On the other hand, there is a considerable amount of research devoted to work-life conflict and, to a lesser extent, work-life enrichment. Building on Kahn, Wolfe, Quinn, Snoek and Rosenthal’s (1964) classic role theory, Greenhaus and Beutell (1985) were the first to formally define work-family conflict as ‘a form of inter-role conflict in which the role pressures from the work and family domains are mutually incompatible in some respect. That is, participation in the work (family) role is made more difficult by virtue of participation in the family (work) role’ (p. 77). Subsequent researchers (e.g., Boswell & Olson-Buchanan, 2007; Hill, Erickson, Holmes & Ferris, 2010; Reynolds, 2005; Siegel, Post, Brockner, Fishman & Garden, 2005) expanded this definition to focus on work conflicting with any type of extra-work role (i.e., ‘life’), not necessarily limited to family. Examples of work-life conflict include situations such as working late and missing family dinners or being preoccupied while at work with a child’s poor school performance.
Researchers have acknowledged that not all interactions between work and non-work result in incompatibility. Numerous concepts (e.g., work-family positive spillover, Crouter, 1984; work-family facilitation, Grzywacz, 2000; and work-family enrichment, Greenhaus & Powell, 2006) refer to the beneficial transfer of resources or experiences from one domain to another. This occurs, for example, in the form of skills learned at home such as multitasking that make one a better employee, or a positive mood from work transferring to positive interactions with family members. The differences between each construct are slight, namely that positive spillover involves only the process of gains being transferred from one domain to the other, and enrichment and facilitation involve some type of enhanced functioning occurring from this spillover. The enrichment construct focuses on improvements in individual functioning, whereas facilitation involves the functioning of the overall work-family system (see Wayne, 2009, for discussion of the nuanced difference between constructs). Because of the degree of overlap and for ease of interpretation, we use the term work-life enrichment to refer to this class of constructs.

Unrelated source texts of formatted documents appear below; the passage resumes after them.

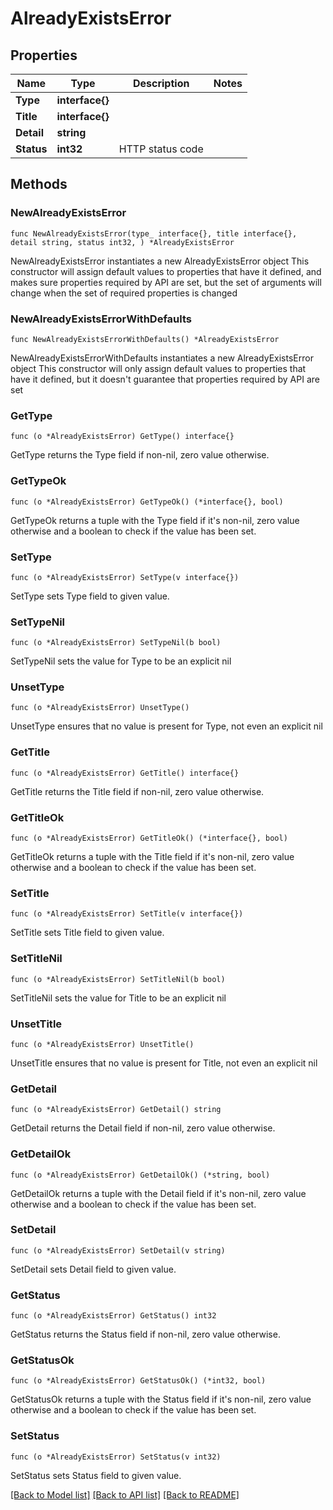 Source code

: # AlreadyExistsError

## Properties

Name | Type | Description | Notes
------------ | ------------- | ------------- | -------------
**Type** | **interface{}** |  | 
**Title** | **interface{}** |  | 
**Detail** | **string** |  | 
**Status** | **int32** | HTTP status code | 

## Methods

### NewAlreadyExistsError

`func NewAlreadyExistsError(type_ interface{}, title interface{}, detail string, status int32, ) *AlreadyExistsError`

NewAlreadyExistsError instantiates a new AlreadyExistsError object
This constructor will assign default values to properties that have it defined,
and makes sure properties required by API are set, but the set of arguments
will change when the set of required properties is changed

### NewAlreadyExistsErrorWithDefaults

`func NewAlreadyExistsErrorWithDefaults() *AlreadyExistsError`

NewAlreadyExistsErrorWithDefaults instantiates a new AlreadyExistsError object
This constructor will only assign default values to properties that have it defined,
but it doesn't guarantee that properties required by API are set

### GetType

`func (o *AlreadyExistsError) GetType() interface{}`

GetType returns the Type field if non-nil, zero value otherwise.

### GetTypeOk

`func (o *AlreadyExistsError) GetTypeOk() (*interface{}, bool)`

GetTypeOk returns a tuple with the Type field if it's non-nil, zero value otherwise
and a boolean to check if the value has been set.

### SetType

`func (o *AlreadyExistsError) SetType(v interface{})`

SetType sets Type field to given value.


### SetTypeNil

`func (o *AlreadyExistsError) SetTypeNil(b bool)`

 SetTypeNil sets the value for Type to be an explicit nil

### UnsetType
`func (o *AlreadyExistsError) UnsetType()`

UnsetType ensures that no value is present for Type, not even an explicit nil
### GetTitle

`func (o *AlreadyExistsError) GetTitle() interface{}`

GetTitle returns the Title field if non-nil, zero value otherwise.

### GetTitleOk

`func (o *AlreadyExistsError) GetTitleOk() (*interface{}, bool)`

GetTitleOk returns a tuple with the Title field if it's non-nil, zero value otherwise
and a boolean to check if the value has been set.

### SetTitle

`func (o *AlreadyExistsError) SetTitle(v interface{})`

SetTitle sets Title field to given value.


### SetTitleNil

`func (o *AlreadyExistsError) SetTitleNil(b bool)`

 SetTitleNil sets the value for Title to be an explicit nil

### UnsetTitle
`func (o *AlreadyExistsError) UnsetTitle()`

UnsetTitle ensures that no value is present for Title, not even an explicit nil
### GetDetail

`func (o *AlreadyExistsError) GetDetail() string`

GetDetail returns the Detail field if non-nil, zero value otherwise.

### GetDetailOk

`func (o *AlreadyExistsError) GetDetailOk() (*string, bool)`

GetDetailOk returns a tuple with the Detail field if it's non-nil, zero value otherwise
and a boolean to check if the value has been set.

### SetDetail

`func (o *AlreadyExistsError) SetDetail(v string)`

SetDetail sets Detail field to given value.


### GetStatus

`func (o *AlreadyExistsError) GetStatus() int32`

GetStatus returns the Status field if non-nil, zero value otherwise.

### GetStatusOk

`func (o *AlreadyExistsError) GetStatusOk() (*int32, bool)`

GetStatusOk returns a tuple with the Status field if it's non-nil, zero value otherwise
and a boolean to check if the value has been set.

### SetStatus

`func (o *AlreadyExistsError) SetStatus(v int32)`

SetStatus sets Status field to given value.



[[Back to Model list]](../README.md#documentation-for-models) [[Back to API list]](../README.md#documentation-for-api-endpoints) [[Back to README]](../README.md)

Similar to work- family conflict, although initial conceptualizations were specific to the family domain, researchers have also considered the broader concept of work-life enrichment (e.g., Haar, 2013; Pedersen & Jeppesen, 2012).
Both work-life conflict and work-life enrichment are considered bi-directional (Frone, 2003; Greenhaus & Beutell, 1985). That is, work can interfere with (or enrich) life and life can interfere with (or enrich) work. These constructs are empirically distinct and generally have unique patterns of correlates, particularly on the antecedent side, such that predictors of work-to-family conflict and enrichment tend to reside in the work domain (e.g., long work hours, work pressure, work support), whereas predictors of the family-to-work direction stem from the family (e.g., family demands, family stress) (Amstad et al., 2011; McNall, Nicklin & Masuda, 2010).
In the following sections we cover research that links work-life balance (where available), conflict and enrichment to retention-related concepts. The terms work-family, work-life and work-non-work will be used to describe the same general phenomena found in the literature. Our choice of nomenclature is based on the original terms researchers used when describing specific findings.